O presidente do Supremo Tribunal Federal (STF), Edson Fachin, fez uma defesa veemente da liberdade de imprensa, enfatizou que a Corte respeita o “direito fundamental dos jornalistas ao sigilo de fonte”, porém destacou que deve haver a “responsabilização, inclusive penal, de quem tiver praticado crimes”.
As declarações de Fachin, na abertura da sessão dessa quinta-feira do STF, ocorrem após a controversa decisão do ministro Alexandre de Moraes de autorizar a Polícia Federal a fazer busca e apreensão contra o ex-secretário de Segurança do Maranhão Raimundo Cutrim, tido como fonte do blogueiro Luís Pablo Almeida. O comunicador é acusado de perseguição ao ministro Flávio Dino, com “exposição indevida relacionada à segurança” do magistrado e uso de “mecanismo estatal” para monitoramento.
“A apuração de eventuais ilícitos deve dirigir-se à conduta que constitua objeto da investigação, jamais à atividade jornalística legítima exercida no cumprimento de sua função constitucional”, destacou Fachin. “A Presidência do Supremo Tribunal Federal manifesta solidariedade ao ministro Flávio Dino e reconhece que ameaças à segurança física dos ministros e familiares devem ser apuradas com rigor.”
Fachin enfatizou que a Presidência do STF “tem a convicção de que a força do tribunal reside em sua colegialidade, a melhor expressão de solidariedade a seus membros, seja confirmando decisões monocráticas, seja deliberando sobre o destino e a duração de investigações”.
Moraes participou da sessão por videoconferência e defendeu sua decisão. O ministro frisou que o sigilo da fonte, embora seja uma garantia constitucional assegurada aos jornalistas, não pode ser uso para proteger atividades ilícitas. A investigação conduzida pelo STF apura suposta atuação criminosa relacionada à obtenção e divulgação de informações sobre Dino.
“Tanto a representação da PF (Polícia Federal) quanto o parecer da PGR (Procuradoria-Geral da República) indicaram prova cabal de materialidade e fortes e concretos indícios de autoria criminosa dos investigados, sejam eles advogados, sejam eles jornalistas, apontando principalmente o liame subjetivo entre os executores das infrações penais, inclusive com repasse de dinheiro, entre eles, ou seja, um repasse de dinheiro para a prática de divulgação de informações criminosamente obtidas”, sustentou Moraes.
Exercício legítimo
Ao mencionar a proteção constitucional à liberdade de imprensa, o magistrado fez uma distinção entre o exercício legítimo do jornalismo investigativo e a atuação de profissionais que são alvo de investigação por suspeita de envolvimento em crimes.”Sigilo de fonte é uma garantia constitucional consagrada por essa Suprema Corte, mas nunca se confundiu e nunca e jamais se confundirá como escudo protetivo para a prática de atividades ilícitas”, ressaltou. “Não confundamos jornalistas investigativos com jornalistas investigados por práticas criminosas.”
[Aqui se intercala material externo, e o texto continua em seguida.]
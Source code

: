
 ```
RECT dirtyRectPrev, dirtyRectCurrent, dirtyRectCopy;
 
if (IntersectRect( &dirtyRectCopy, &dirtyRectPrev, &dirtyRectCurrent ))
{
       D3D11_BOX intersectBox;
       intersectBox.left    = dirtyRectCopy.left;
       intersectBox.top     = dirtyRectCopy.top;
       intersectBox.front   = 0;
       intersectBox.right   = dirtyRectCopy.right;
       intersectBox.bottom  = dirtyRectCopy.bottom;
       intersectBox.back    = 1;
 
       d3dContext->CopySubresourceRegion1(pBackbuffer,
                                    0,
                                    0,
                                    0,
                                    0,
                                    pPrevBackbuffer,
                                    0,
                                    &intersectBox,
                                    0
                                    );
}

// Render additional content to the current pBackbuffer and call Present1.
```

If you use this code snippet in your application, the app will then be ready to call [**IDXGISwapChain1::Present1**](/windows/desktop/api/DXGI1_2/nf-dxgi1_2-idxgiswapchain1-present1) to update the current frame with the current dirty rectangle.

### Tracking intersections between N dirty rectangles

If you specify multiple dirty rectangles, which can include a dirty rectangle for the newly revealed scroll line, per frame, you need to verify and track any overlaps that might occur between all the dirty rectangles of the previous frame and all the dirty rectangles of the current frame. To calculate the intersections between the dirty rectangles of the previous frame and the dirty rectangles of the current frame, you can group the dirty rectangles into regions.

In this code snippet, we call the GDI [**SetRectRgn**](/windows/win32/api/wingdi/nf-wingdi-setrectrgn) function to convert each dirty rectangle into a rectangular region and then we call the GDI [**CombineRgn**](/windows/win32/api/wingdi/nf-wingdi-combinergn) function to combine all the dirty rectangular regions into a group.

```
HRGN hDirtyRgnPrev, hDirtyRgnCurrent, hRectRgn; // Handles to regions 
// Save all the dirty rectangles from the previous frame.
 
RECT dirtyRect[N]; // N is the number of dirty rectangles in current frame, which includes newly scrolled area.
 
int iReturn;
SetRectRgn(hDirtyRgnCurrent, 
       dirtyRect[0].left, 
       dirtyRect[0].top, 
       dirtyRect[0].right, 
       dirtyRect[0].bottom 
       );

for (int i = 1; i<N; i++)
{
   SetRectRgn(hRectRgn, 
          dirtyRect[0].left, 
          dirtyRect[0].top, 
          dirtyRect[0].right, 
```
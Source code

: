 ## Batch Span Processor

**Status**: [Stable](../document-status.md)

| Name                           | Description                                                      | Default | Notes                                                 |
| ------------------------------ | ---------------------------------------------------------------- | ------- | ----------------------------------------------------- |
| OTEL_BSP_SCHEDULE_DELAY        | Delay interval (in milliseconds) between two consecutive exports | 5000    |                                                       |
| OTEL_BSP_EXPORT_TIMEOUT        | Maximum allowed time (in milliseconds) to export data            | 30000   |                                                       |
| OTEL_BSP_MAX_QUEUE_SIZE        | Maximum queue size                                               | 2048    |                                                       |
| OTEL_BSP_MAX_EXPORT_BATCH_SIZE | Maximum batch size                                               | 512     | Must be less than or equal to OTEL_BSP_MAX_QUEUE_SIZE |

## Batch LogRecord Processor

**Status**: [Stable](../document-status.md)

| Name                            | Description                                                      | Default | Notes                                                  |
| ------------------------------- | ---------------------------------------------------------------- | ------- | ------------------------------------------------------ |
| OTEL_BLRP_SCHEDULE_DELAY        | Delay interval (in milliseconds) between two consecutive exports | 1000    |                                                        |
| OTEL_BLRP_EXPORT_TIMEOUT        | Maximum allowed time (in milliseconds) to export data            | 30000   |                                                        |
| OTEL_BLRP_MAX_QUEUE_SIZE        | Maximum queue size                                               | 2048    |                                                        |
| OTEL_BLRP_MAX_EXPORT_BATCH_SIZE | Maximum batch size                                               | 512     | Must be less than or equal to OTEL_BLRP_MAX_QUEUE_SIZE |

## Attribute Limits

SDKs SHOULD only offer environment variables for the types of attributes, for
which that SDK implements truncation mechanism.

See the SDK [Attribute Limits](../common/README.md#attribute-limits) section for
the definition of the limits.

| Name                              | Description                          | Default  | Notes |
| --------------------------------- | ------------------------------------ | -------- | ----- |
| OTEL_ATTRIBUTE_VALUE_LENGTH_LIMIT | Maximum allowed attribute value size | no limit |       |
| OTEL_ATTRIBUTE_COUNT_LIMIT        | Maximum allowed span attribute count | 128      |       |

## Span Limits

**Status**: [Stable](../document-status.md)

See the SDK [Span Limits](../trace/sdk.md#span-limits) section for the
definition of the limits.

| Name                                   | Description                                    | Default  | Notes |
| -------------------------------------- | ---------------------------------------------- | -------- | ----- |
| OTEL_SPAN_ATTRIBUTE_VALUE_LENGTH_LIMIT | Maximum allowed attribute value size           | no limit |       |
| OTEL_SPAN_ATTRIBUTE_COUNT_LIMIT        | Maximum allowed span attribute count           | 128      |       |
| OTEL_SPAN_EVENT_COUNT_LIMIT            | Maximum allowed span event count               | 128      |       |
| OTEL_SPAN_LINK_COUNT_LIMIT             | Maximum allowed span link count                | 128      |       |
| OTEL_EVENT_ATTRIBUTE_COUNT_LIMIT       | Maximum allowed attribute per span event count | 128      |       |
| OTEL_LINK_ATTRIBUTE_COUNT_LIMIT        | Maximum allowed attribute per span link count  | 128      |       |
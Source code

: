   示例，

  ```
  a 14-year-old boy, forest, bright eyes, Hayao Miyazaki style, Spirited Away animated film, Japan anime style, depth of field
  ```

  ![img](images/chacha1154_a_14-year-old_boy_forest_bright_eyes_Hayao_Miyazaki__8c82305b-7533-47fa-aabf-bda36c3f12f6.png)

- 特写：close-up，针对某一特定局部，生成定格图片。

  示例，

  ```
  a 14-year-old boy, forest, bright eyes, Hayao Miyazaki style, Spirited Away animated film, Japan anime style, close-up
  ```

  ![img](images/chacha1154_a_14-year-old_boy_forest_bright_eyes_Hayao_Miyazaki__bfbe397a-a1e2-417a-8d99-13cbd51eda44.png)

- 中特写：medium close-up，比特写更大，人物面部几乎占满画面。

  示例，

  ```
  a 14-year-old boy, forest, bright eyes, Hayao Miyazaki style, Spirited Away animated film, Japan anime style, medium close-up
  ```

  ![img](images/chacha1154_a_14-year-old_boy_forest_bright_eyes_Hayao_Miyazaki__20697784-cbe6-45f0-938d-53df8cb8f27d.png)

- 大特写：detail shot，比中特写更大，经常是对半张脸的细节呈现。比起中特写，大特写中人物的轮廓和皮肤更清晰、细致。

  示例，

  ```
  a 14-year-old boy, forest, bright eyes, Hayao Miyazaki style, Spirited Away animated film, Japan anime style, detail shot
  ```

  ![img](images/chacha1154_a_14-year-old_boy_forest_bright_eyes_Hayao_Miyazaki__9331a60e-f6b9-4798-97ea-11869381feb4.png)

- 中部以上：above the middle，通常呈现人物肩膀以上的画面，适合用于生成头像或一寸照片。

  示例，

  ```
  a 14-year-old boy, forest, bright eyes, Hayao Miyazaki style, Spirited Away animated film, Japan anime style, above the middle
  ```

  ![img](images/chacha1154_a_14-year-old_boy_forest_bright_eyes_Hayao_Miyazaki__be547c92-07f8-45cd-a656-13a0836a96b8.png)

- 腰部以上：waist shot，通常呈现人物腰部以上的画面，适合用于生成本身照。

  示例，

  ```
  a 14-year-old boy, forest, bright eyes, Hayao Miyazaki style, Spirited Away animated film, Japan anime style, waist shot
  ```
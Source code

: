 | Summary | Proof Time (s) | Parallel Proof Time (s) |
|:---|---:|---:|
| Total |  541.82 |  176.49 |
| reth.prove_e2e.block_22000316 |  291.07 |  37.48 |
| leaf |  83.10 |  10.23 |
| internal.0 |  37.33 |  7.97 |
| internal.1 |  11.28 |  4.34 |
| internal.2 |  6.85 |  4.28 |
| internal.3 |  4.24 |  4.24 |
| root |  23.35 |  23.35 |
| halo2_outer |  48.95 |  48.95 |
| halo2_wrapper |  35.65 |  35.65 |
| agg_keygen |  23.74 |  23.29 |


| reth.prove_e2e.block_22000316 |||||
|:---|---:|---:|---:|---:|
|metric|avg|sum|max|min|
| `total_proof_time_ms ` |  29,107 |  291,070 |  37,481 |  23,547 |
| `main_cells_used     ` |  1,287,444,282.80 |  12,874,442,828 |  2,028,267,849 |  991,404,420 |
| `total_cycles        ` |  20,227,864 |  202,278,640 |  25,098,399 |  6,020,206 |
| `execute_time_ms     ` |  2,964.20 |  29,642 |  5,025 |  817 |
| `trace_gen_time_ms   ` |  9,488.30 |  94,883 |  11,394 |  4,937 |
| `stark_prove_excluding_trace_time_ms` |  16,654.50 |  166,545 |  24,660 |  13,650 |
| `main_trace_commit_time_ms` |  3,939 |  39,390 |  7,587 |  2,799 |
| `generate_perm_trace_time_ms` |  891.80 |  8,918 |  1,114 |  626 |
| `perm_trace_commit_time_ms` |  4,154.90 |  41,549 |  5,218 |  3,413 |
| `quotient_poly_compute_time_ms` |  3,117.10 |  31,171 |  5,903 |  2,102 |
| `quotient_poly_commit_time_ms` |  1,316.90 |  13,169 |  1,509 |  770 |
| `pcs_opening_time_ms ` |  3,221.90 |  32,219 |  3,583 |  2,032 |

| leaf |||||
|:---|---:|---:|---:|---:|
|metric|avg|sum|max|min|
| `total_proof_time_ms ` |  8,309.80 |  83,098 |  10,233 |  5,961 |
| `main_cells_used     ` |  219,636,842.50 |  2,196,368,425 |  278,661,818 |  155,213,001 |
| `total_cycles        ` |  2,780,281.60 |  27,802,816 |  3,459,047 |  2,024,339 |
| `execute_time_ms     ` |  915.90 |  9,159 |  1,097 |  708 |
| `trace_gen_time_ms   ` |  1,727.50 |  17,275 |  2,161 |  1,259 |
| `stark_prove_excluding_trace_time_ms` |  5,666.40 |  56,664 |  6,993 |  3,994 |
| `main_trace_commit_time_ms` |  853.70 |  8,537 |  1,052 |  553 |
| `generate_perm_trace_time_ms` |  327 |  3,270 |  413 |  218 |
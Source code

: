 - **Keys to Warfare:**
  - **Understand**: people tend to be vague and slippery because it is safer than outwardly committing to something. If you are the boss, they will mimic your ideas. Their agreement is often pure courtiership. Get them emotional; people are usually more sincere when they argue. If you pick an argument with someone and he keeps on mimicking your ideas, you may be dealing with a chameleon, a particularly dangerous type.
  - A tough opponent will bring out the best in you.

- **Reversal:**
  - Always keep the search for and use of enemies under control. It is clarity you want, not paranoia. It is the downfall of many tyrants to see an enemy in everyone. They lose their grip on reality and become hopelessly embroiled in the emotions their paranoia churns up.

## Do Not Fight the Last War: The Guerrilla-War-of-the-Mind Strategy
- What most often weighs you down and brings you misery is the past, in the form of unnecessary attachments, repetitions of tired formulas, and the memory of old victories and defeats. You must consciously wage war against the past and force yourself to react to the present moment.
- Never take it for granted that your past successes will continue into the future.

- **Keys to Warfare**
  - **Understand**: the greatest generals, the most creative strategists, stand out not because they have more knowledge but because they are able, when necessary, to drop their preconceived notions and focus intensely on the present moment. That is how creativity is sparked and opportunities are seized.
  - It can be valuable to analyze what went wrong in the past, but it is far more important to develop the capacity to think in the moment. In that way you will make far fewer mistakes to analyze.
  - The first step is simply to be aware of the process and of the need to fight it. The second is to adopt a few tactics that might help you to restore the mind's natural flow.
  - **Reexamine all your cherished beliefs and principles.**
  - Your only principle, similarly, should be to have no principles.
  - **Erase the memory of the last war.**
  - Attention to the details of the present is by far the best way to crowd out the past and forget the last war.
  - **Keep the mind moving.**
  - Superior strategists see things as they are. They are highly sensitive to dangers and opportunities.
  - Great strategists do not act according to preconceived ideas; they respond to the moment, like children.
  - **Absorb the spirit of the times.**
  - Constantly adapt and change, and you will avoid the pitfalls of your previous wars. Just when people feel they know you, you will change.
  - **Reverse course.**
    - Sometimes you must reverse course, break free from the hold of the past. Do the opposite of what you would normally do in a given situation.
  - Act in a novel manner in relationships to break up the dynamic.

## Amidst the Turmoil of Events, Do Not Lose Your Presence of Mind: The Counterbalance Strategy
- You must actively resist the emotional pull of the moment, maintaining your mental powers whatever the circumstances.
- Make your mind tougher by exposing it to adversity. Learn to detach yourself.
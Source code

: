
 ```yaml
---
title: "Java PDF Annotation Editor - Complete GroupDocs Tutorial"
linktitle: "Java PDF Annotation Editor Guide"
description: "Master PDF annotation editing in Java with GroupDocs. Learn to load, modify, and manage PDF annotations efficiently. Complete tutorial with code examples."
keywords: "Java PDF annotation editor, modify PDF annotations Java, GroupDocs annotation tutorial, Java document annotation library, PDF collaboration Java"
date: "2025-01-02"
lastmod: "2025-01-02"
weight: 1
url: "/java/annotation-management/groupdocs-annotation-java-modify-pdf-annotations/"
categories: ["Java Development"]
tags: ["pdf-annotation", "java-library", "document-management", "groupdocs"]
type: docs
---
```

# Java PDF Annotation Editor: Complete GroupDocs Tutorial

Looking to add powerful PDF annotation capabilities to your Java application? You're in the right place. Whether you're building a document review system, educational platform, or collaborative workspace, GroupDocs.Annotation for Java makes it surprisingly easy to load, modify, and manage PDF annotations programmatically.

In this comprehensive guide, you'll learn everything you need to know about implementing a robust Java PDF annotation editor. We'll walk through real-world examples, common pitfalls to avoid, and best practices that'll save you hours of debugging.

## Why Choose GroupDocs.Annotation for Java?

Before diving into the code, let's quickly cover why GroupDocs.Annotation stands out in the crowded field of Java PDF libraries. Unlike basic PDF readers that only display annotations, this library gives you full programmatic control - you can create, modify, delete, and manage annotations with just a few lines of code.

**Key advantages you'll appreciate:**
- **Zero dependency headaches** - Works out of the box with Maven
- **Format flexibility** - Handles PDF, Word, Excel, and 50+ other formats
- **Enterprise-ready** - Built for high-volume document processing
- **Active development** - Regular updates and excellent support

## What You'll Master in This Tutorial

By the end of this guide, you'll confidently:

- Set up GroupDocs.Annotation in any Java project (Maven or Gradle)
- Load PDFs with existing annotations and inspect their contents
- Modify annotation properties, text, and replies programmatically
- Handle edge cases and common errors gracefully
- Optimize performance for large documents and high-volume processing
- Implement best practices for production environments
Segundo Moraes, o STF vai proteger “todas as pessoas e suas famílias, inclusive ministros deste tribunal”, que sejam ameaçadas ou coagidas por associações criminosas que, “travestidas de jornalismo”, pratiquem infrações penais mediante pagamento ou compra ilícita de informações obtidas de forma criminosa.
Moraes e a PF apontam Raimundo Cutrim como informante de Luís Pablo. Para chegar ao ex-secretário, o ministro decretou a quebra do sigilo telemático do blogueiro, que foi alvo de ação da PF em março. A decisão do ministro é monocrática, mas não será levada ao plenário do STF. Se houver recurso, a análise ficará a cargo da Primeira Turma da Corte.
Dino agradeceu a Fachin pela manifestação “que repõe os fatos nos dois trilhos adequados”. “O primeiro é aquele relativo à legítima investigação de hipotéticos crimes. O outro é a proteção que existe, e sempre existirá, ao regular exercício da profissão, e não a eventuais coautorias de delitos”, afirmou.
Também nessa quinta-feira, em uma rede social, Dino ressaltou ser alvo de “agressões e injustiças”. “Minha atual função de juiz impede-me de participar cotidianamente de ‘apaixonados’ debates públicos. Isso inclui suportar calado agressões e injustiças, assistir a distorções monumentais quanto a fatos, acompanhar perplexo a exposição de interpretações absurdas”, escreveu.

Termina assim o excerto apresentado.